Sentencing must remain free from political interference

Shabana Mahmood’s proposed veto over sentencing guidelines risks undermining judicial independence and politicising criminal justice
For over fifteen years, the Sentencing Council, made up of veterans from across the Criminal Justice System, has issued sentencing guidelines to our criminal courts, independently of politics. Two weeks ago, in what would become the last days of her tenure as Justice Secretary, Shabana Mahmood announced plans for politicians to oversee all sentencing guidelines before they are issued to courts, giving a power of veto to both the Lady Chief Justice and the Justice Secretary.
A sentencing guideline exists for most criminal offences and the Council publishes more widely applicable guidelines to assist courts sentencing particular types of offenders, such as youths and those with mental or developmental disorders. Using the guideline for a specific offence, the court assesses the culpability of the offender and the harm caused to their victim and wider society, which gives a starting point for sentencing and a sentencing range. Within that range, the court then considers the aggravating and mitigating factors (a non-exhaustive list of which is provided in the guideline) to arrive at the appropriate sentence.
Over a decade of prosecuting and defending in the criminal courts, I have found these guidelines very useful in shaping my submissions, negotiating acceptable bases of pleas, advising clients and determining when to appeal. They are, for the most part, logical and easy to digest. They focus the parties’ minds on the factors that determine the length and type of sentence, and provide a helpful checklist of considerations which reduce omissions that lead to injustice. They are straightforward enough to show to most clients, demystifying the law and starting the rehabilitative process for those who have either pleaded guilty or been convicted at trial. Perhaps nothing can achieve the panacea of consistency and predictability in sentencing, but the sentencing guidelines bring us closer.

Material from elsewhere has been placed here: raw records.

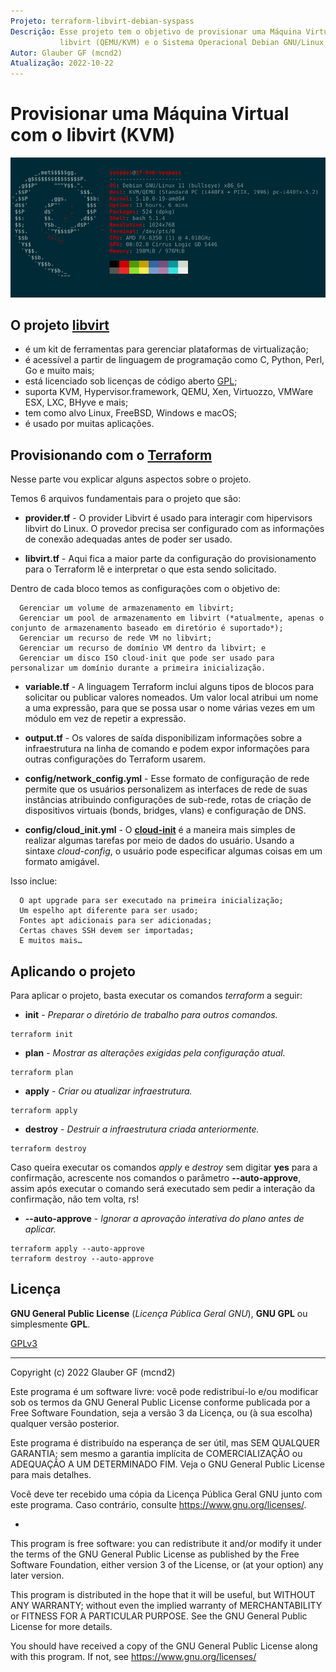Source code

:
 ```yaml
---
Projeto: terraform-libvirt-debian-syspass
Descrição: Esse projeto tem o objetivo de provisionar uma Máquina Virtual (VM) com o provider
           libvirt (QEMU/KVM) e o Sistema Operacional Debian GNU/Linux. Em seguida será executada a esse servidor o gerenciador de configuração Ansible (ansible-syspass) para instalar o sysPass Systems Password Manager com o Apache, mariaDB, PHP e toda sua configuração.
Autor: Glauber GF (mcnd2)
Atualização: 2022-10-22
---
```


# Provisionar uma Máquina Virtual com o libvirt (KVM)

![Image](https://github.com/glaubergf/terraform-libvirt-debian-syspass/blob/main/pictures/vm_syspass.png)

## O projeto [**libvirt**](https://libvirt.org/)

* é um kit de ferramentas para gerenciar plataformas de virtualização;
* é acessível a partir de linguagem de programação como C, Python, Perl, Go e muito mais;
* está licenciado sob licenças de código aberto [GPL](https://en.wikipedia.org/wiki/GNU_Lesser_General_Public_License);
* suporta KVM, Hypervisor.framework, QEMU, Xen, Virtuozzo, VMWare ESX, LXC, BHyve e mais;
* tem como alvo Linux, FreeBSD, Windows e macOS;
* é usado por muitas aplicações.

## Provisionando com o [**Terraform**](https://registry.terraform.io/providers/dmacvicar/libvirt/latest/docs)

Nesse parte vou explicar alguns aspectos sobre o projeto.

Temos 6 arquivos fundamentais para o projeto que são:

* **provider.tf** - O provider Libvirt é usado para interagir com hipervisors libvirt do Linux.
O provedor precisa ser configurado com as informações de conexão adequadas antes de poder ser usado.

* **libvirt.tf** - Aqui fica a maior parte da configuração do provisionamento para o Terraform lê e interpretar o que esta sendo solicitado.

Dentro de cada bloco temos as configurações com o objetivo de:

      Gerenciar um volume de armazenamento em libvirt;
      Gerenciar um pool de armazenamento em libvirt (*atualmente, apenas o conjunto de armazenamento baseado em diretório é suportado*);
      Gerenciar um recurso de rede VM no libvirt;
      Gerenciar um recurso de domínio VM dentro da libvirt; e
      Gerenciar um disco ISO cloud-init que pode ser usado para personalizar um domínio durante a primeira inicialização.

* **variable.tf** - A linguagem Terraform inclui alguns tipos de blocos para solicitar ou publicar valores nomeados.
Um valor local atribui um nome a uma expressão, para que se possa usar o nome várias vezes em um módulo em vez de repetir a expressão.

* **output.tf** - Os valores de saída disponibilizam informações sobre a infraestrutura na linha de comando e podem expor informações para outras configurações do Terraform usarem.

* **config/network_config.yml** - Esse formato de configuração de rede permite que os usuários personalizem as interfaces de rede de suas instâncias atribuindo configurações de sub-rede, rotas de criação de dispositivos virtuais (bonds, bridges, vlans) e configuração de DNS.

* **config/cloud_init.yml** - O [**cloud-init**](https://cloudinit.readthedocs.io/en/latest/index.html) é a maneira mais simples de realizar algumas tarefas por meio de dados do usuário. Usando a sintaxe *cloud-config*, o usuário pode especificar algumas coisas em um formato amigável.

Isso inclue:

      O apt upgrade para ser executado na primeira inicialização;
      Um espelho apt diferente para ser usado;
      Fontes apt adicionais para ser adicionadas;
      Certas chaves SSH devem ser importadas;
      E muitos mais…

## Aplicando o projeto

Para aplicar o projeto, basta executar os comandos *terraform* a seguir:

* **init** - *Preparar o diretório de trabalho para outros comandos.*

```
terraform init
```

* **plan** - *Mostrar as alterações exigidas pela configuração atual.*

```
terraform plan
```

* **apply** - *Criar ou atualizar infraestrutura.*

```
terraform apply
```

* **destroy** - *Destruir a infraestrutura criada anteriormente.*

```
terraform destroy
```

Caso queira executar os comandos *apply* e *destroy* sem digitar **yes** para a confirmação, acrescente nos comandos o parâmetro **--auto-approve**, assim após executar o comando será executado sem pedir a interação da confirmação, não tem volta, rs!

* **--auto-approve** - *Ignorar a aprovação interativa do plano antes de aplicar.*

```
terraform apply --auto-approve
terraform destroy --auto-approve
```

## Licença

**GNU General Public License** (_Licença Pública Geral GNU_), **GNU GPL** ou simplesmente **GPL**.

[GPLv3](https://www.gnu.org/licenses/gpl-3.0.html)

------

Copyright (c) 2022 Glauber GF (mcnd2)

Este programa é um software livre: você pode redistribuí-lo e/ou modificar
sob os termos da GNU General Public License conforme publicada por
a Free Software Foundation, seja a versão 3 da Licença, ou
(à sua escolha) qualquer versão posterior.

Este programa é distribuído na esperança de ser útil,
mas SEM QUALQUER GARANTIA; sem mesmo a garantia implícita de
COMERCIALIZAÇÃO ou ADEQUAÇÃO A UM DETERMINADO FIM. Veja o
GNU General Public License para mais detalhes.

Você deve ter recebido uma cópia da Licença Pública Geral GNU
junto com este programa. Caso contrário, consulte <https://www.gnu.org/licenses/>.

*

This program is free software: you can redistribute it and/or modify
it under the terms of the GNU General Public License as published by
the Free Software Foundation, either version 3 of the License, or
(at your option) any later version.

This program is distributed in the hope that it will be useful,
but WITHOUT ANY WARRANTY; without even the implied warranty of
MERCHANTABILITY or FITNESS FOR A PARTICULAR PURPOSE.  See the
GNU General Public License for more details.

You should have received a copy of the GNU General Public License
along with this program.  If not, see <https://www.gnu.org/licenses/>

Yet the guidelines are flexible, with overlap between the categories of offending and the inherent latitude in a sentencing range. Further, a judge may disapply the relevant guideline if it would be contrary to the interests of justice to follow it. In my experience, it is rarely necessary to request a judge depart from the guideline (and rarer still for a judge to do so).
Whilst there is an argument for greater diversity on the Sentencing Council, its current members have spent their lives working in different roles within the Criminal Justice System. Consequently, the Council has vast and varied experience of the causal factors and implications of offending, of how sentences impact defendants and their loved ones, and of what justice looks like for victims of crime. Such an independent body is better placed to determine fair and appropriate sentencing guidance than politicians.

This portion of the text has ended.